German colonies in Africa were forfeited at the end of the War.
These colonies were converted into League of Nations ‘Mandates’ and split between the United Kingdom, France, Belgium and South Africa. The mandate system was intended to provide temporary supervision until the countries were ready to govern themselves as independent nations. Most did not achieve independence until after World War II.
Germany had a sphere of influence on the eastern coast of China, the Shandong province. Both China and Japan were members of the Allies opposing the Germans. The Treaty of Versailles awarded Shandong to the Japanese even though it was part of mainland China. As a result, China refused to sign the Treaty of Versailles. This clause was one reason the U.S. Senate opposed and ultimately did not approve the Treaty.
German colonies in the Pacific, including Samoa and New Guinea, became League of Nations Mandates administered by the United Kingdom, New Zealand and Australia. They achieved independence after World War II.

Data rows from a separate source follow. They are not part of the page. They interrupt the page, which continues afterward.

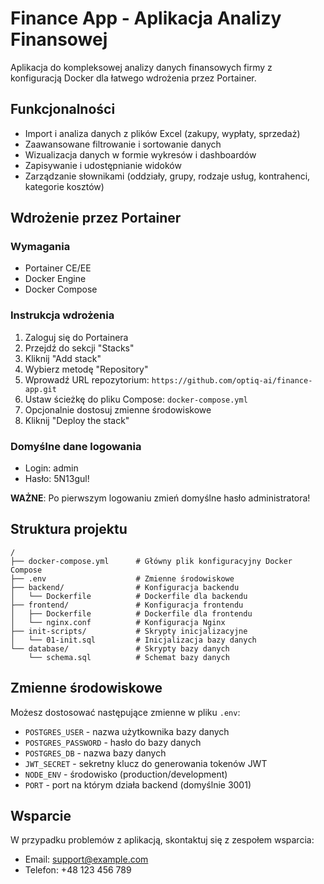 # Finance App - Aplikacja Analizy Finansowej

Aplikacja do kompleksowej analizy danych finansowych firmy z konfiguracją Docker dla łatwego wdrożenia przez Portainer.

## Funkcjonalności

- Import i analiza danych z plików Excel (zakupy, wypłaty, sprzedaż)
- Zaawansowane filtrowanie i sortowanie danych
- Wizualizacja danych w formie wykresów i dashboardów
- Zapisywanie i udostępnianie widoków
- Zarządzanie słownikami (oddziały, grupy, rodzaje usług, kontrahenci, kategorie kosztów)

## Wdrożenie przez Portainer

### Wymagania
- Portainer CE/EE
- Docker Engine
- Docker Compose

### Instrukcja wdrożenia

1. Zaloguj się do Portainera
2. Przejdź do sekcji "Stacks"
3. Kliknij "Add stack"
4. Wybierz metodę "Repository"
5. Wprowadź URL repozytorium: `https://github.com/optiq-ai/finance-app.git`
6. Ustaw ścieżkę do pliku Compose: `docker-compose.yml`
7. Opcjonalnie dostosuj zmienne środowiskowe
8. Kliknij "Deploy the stack"

### Domyślne dane logowania

- Login: admin
- Hasło: 5N13gul!

**WAŻNE**: Po pierwszym logowaniu zmień domyślne hasło administratora!

## Struktura projektu

```
/
├── docker-compose.yml      # Główny plik konfiguracyjny Docker Compose
├── .env                    # Zmienne środowiskowe
├── backend/                # Konfiguracja backendu
│   └── Dockerfile          # Dockerfile dla backendu
├── frontend/               # Konfiguracja frontendu
│   ├── Dockerfile          # Dockerfile dla frontendu
│   └── nginx.conf          # Konfiguracja Nginx
├── init-scripts/           # Skrypty inicjalizacyjne
│   └── 01-init.sql         # Inicjalizacja bazy danych
└── database/               # Skrypty bazy danych
    └── schema.sql          # Schemat bazy danych
```

## Zmienne środowiskowe

Możesz dostosować następujące zmienne w pliku `.env`:

- `POSTGRES_USER` - nazwa użytkownika bazy danych
- `POSTGRES_PASSWORD` - hasło do bazy danych
- `POSTGRES_DB` - nazwa bazy danych
- `JWT_SECRET` - sekretny klucz do generowania tokenów JWT
- `NODE_ENV` - środowisko (production/development)
- `PORT` - port na którym działa backend (domyślnie 3001)

## Wsparcie

W przypadku problemów z aplikacją, skontaktuj się z zespołem wsparcia:
- Email: support@example.com
- Telefon: +48 123 456 789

Middle East / Ottoman Empire
The Ottoman Empire was broken up into several pieces including modern day Turkey. The secret ‘Sykes–Picot Agreement’ of 1916 between England and France split the remaining Ottoman Empire between them. The French were granted a mandate over an area that eventually became Lebanon and Syria. The British were granted mandates over land that later became Iraq, Jordan and Israel.
These borders still cause trouble to this day. They did not always account for religious, tribal and ethnic differences. Iraq is unstable with Shia and Sunni Muslims mixed with Kurds, who themselves are split up into several countries. The boundaries of Israel have been the subject of several wars and ongoing negotiations. The Syrian Civil War is a multi-sided conflict between several different groups. Lebanon also experienced a lengthy Civil War between different ethnic and religious groups contained within its boundaries including Christians, Druze, Shia Muslims and Sunni Muslims.
Break up of the Soviet Union
After the fall of the Iron Curtain and the breakup of the Soviet Union in the 1990s several other border changes occurred. Czechoslovakia split peaceably into two countries, the Czech Republic and the Slovak Republic. Yugoslavia underwent a violent breakup becoming Serbia, Macedonia, Croatia, Bosnia and Herzegovina, and Montenegro. Finally, Moldova, to the east of Romania, was formed out of the former Romanian territory.
The cataclysm of World War I greatly shaped the borders of the world today. Our hope is that any future border changes are the result of peaceful negotiations not armed conflict. There are examples of recent peaceful border modifications such as the transfer of Hong Kong from Great Britain to China or the return of the Panama Canal zone to Panama. Unfortunately, violent border changes are also occurring such as the annexation of Crimea by Russia or the war in the Sudan resulting in the creation of South Sudan. We hope that diplomacy can resolve future disputes without resorting to force to keep the world from experiencing another cataclysm.